Hello,
I use elasticsearch as a vector db for 1024 dim vectors. My initial setup would be around 20 million vectors, but it may increase to 100 milion vectors over time. However i always prefilter the vector search to a specific client_id - i have around 10k clients, they can have between 100 and +10k documents. The daily volume is about 300k writes and searches. I am wondering if it is better to use well known routing with static index of 20-30 shards or would you suggest to implement ILM policy with single shards and rollover after 30-40 GB. To sum up my conern is to implement ILM for growing index or routing to eliminate redundant shard searches.
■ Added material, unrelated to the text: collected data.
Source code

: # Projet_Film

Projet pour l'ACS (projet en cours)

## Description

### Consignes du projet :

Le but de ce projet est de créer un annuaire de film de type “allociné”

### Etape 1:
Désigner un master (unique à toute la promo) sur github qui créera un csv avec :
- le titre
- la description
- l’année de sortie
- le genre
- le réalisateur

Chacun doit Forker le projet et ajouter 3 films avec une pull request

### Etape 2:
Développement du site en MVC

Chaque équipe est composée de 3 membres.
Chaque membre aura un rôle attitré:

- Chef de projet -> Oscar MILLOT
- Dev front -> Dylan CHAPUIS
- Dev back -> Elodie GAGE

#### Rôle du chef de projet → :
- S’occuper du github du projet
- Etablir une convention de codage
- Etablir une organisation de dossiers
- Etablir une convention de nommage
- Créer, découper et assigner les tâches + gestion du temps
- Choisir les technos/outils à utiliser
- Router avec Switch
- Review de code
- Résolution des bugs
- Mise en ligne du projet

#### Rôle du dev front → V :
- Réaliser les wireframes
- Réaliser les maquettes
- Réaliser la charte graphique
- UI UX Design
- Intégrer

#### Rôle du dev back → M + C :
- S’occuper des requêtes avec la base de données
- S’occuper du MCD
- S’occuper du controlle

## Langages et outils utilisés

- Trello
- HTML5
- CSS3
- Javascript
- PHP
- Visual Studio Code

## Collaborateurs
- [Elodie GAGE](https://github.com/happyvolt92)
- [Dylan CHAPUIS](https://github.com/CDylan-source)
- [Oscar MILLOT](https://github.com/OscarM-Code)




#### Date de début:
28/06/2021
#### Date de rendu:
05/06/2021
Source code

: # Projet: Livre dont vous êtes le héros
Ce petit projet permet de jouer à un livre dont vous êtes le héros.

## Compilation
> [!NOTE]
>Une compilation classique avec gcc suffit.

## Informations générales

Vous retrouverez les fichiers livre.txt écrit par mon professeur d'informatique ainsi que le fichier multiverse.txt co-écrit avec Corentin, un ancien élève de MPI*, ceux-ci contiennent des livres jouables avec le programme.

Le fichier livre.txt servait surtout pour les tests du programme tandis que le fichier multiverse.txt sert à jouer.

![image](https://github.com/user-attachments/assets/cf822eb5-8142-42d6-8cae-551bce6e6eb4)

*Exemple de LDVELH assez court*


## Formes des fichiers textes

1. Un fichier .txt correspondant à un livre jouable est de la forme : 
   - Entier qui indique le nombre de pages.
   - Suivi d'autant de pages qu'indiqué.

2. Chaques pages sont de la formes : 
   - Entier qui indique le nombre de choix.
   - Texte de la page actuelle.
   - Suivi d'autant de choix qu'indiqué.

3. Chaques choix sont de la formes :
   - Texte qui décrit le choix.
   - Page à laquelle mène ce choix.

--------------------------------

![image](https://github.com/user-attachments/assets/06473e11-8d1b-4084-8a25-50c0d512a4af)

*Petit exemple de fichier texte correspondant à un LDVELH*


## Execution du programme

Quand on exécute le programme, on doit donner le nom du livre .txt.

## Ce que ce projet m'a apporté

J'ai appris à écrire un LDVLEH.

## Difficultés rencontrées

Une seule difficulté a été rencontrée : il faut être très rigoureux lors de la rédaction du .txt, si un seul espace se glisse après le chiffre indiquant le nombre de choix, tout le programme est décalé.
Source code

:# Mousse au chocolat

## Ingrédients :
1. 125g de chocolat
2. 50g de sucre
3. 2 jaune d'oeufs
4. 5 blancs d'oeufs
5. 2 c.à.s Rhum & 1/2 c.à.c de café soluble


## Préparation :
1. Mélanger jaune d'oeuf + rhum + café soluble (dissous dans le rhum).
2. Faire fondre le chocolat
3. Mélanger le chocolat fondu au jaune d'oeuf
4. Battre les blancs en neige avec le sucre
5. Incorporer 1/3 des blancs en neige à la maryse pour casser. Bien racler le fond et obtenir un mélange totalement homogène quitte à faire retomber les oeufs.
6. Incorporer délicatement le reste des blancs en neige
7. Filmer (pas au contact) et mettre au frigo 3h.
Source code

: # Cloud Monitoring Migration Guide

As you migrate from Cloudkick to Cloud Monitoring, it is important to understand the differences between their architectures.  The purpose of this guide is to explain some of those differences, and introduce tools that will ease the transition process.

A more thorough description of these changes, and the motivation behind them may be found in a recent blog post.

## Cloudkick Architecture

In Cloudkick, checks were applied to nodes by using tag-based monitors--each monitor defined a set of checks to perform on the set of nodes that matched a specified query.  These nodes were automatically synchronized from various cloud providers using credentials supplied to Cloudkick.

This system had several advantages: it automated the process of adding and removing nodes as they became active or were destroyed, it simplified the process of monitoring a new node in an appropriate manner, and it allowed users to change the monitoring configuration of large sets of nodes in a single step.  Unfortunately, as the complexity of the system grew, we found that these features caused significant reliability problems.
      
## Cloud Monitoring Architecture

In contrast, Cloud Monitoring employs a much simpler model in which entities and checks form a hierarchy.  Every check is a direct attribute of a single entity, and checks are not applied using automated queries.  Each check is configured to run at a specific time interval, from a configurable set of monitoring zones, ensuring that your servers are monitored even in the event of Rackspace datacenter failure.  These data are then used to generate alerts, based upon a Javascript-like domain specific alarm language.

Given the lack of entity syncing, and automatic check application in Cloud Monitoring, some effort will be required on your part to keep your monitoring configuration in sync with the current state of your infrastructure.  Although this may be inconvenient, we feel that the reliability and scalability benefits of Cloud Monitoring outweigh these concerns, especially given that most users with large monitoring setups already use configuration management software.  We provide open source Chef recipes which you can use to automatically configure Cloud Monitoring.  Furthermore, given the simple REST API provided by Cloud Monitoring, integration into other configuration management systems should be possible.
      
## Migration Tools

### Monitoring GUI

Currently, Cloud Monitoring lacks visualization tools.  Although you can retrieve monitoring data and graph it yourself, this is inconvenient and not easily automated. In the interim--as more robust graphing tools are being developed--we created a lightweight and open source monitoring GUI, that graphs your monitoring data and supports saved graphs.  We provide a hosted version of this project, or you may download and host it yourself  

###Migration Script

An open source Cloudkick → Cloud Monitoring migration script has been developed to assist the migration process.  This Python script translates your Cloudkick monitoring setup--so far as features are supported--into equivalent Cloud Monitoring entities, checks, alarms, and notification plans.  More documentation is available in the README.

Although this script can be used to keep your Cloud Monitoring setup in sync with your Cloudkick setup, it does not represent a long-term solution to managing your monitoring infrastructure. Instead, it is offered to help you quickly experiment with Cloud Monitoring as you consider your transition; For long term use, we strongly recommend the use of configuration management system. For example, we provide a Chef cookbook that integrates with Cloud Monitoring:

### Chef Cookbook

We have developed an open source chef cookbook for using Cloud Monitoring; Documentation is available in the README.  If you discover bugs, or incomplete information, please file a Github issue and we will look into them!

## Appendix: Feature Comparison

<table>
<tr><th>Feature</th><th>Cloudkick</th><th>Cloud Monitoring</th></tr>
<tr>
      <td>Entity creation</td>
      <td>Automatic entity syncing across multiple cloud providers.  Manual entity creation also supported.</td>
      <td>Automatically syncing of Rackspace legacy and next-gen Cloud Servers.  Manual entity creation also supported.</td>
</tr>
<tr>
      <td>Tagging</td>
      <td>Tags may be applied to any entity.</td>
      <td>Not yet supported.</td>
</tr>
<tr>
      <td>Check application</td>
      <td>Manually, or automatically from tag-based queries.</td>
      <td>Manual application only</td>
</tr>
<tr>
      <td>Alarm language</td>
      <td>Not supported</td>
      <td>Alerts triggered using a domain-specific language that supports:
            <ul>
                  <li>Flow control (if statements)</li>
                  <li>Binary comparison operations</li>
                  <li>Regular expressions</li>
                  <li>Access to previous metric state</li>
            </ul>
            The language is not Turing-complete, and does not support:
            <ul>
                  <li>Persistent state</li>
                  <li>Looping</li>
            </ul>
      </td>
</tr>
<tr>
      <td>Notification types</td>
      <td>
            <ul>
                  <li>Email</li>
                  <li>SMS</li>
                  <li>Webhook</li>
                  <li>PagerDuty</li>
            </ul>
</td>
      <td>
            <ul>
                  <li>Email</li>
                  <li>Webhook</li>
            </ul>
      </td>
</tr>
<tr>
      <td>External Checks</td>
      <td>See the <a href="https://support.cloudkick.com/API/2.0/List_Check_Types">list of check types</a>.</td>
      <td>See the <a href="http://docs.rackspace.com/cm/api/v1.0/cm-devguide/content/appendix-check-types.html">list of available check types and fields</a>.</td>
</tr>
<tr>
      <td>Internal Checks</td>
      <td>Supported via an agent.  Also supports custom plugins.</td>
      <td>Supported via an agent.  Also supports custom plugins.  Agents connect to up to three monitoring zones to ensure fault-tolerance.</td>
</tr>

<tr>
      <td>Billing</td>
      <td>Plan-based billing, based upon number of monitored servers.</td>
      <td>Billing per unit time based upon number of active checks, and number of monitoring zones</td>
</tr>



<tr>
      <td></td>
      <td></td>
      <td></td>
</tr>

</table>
Thanks in advance for help!
Do you just add new documents or do you also perform updates and/or deletes?
Do you have a specified retention period for your data set?
I add new documents on a daily basis and i also update them and delete - it bases on the user action in the system. Retention period is not an issue, because this is only a database for ML.
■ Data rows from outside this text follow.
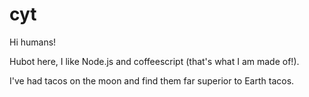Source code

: # cyt


Hi humans!

Hubot here, I like Node.js and coffeescript (that's what I am made of!).

I've had tacos on the moon and find them far superior to Earth tacos.
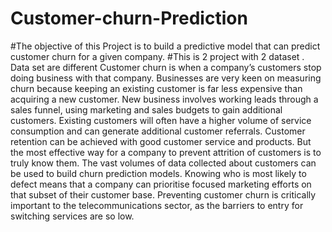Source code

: # Customer-churn-Prediction
#The objective of this Project is to build a predictive model that can predict customer churn for a given company. 
#This is 2 project with 2 dataset . Data set are different 
Customer churn is when a company’s customers stop doing business with that company. Businesses are very keen on measuring churn because keeping an existing customer is far less expensive than acquiring a new customer. New business involves working leads through a sales funnel, using marketing and sales budgets to gain additional customers. Existing customers will often have a higher volume of service consumption and can generate additional customer referrals.
Customer retention can be achieved with good customer service and products. But the most effective way for a company to prevent attrition of customers is to truly know them. The vast volumes of data collected about customers can be used to build churn prediction models. Knowing who is most likely to defect means that a company can prioritise focused marketing efforts on that subset of their customer base.
Preventing customer churn is critically important to the telecommunications sector, as the barriers to entry for switching services are so low.
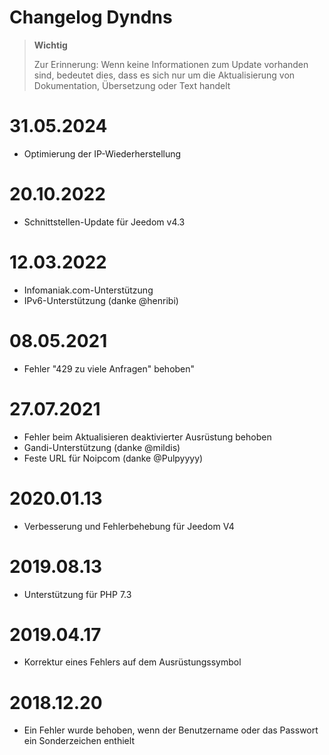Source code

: # Changelog Dyndns

>**Wichtig**
>
>Zur Erinnerung: Wenn keine Informationen zum Update vorhanden sind, bedeutet dies, dass es sich nur um die Aktualisierung von Dokumentation, Übersetzung oder Text handelt

# 31.05.2024

- Optimierung der IP-Wiederherstellung

# 20.10.2022

- Schnittstellen-Update für Jeedom v4.3

# 12.03.2022

- Infomaniak.com-Unterstützung
- IPv6-Unterstützung (danke @henribi)

# 08.05.2021

- Fehler "429 zu viele Anfragen" behoben"

# 27.07.2021

- Fehler beim Aktualisieren deaktivierter Ausrüstung behoben
- Gandi-Unterstützung (danke @mildis)
- Feste URL für Noipcom (danke @Pulpyyyy)

# 2020.01.13

- Verbesserung und Fehlerbehebung für Jeedom V4

# 2019.08.13

- Unterstützung für PHP 7.3

# 2019.04.17

- Korrektur eines Fehlers auf dem Ausrüstungssymbol

# 2018.12.20

- Ein Fehler wurde behoben, wenn der Benutzername oder das Passwort ein Sonderzeichen enthielt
In that case I think ILM and time-based indices seem to be a bad fit as it complicates updates and deletes and you do not want to use it to manage retention (which is it’s main purpose). I would go with a reasonably large number of primary shards together with routing based on the client ID.
Okay, Thank you for your opinion. I would probably do around 20 shards so they start with 5 GB and reach at most 30 GB.
As your clients differ in size it is possible you will get an uneven shard size distribution, so it may be worthwhile going a bit higher on shard count for that reason. At least test it if you can.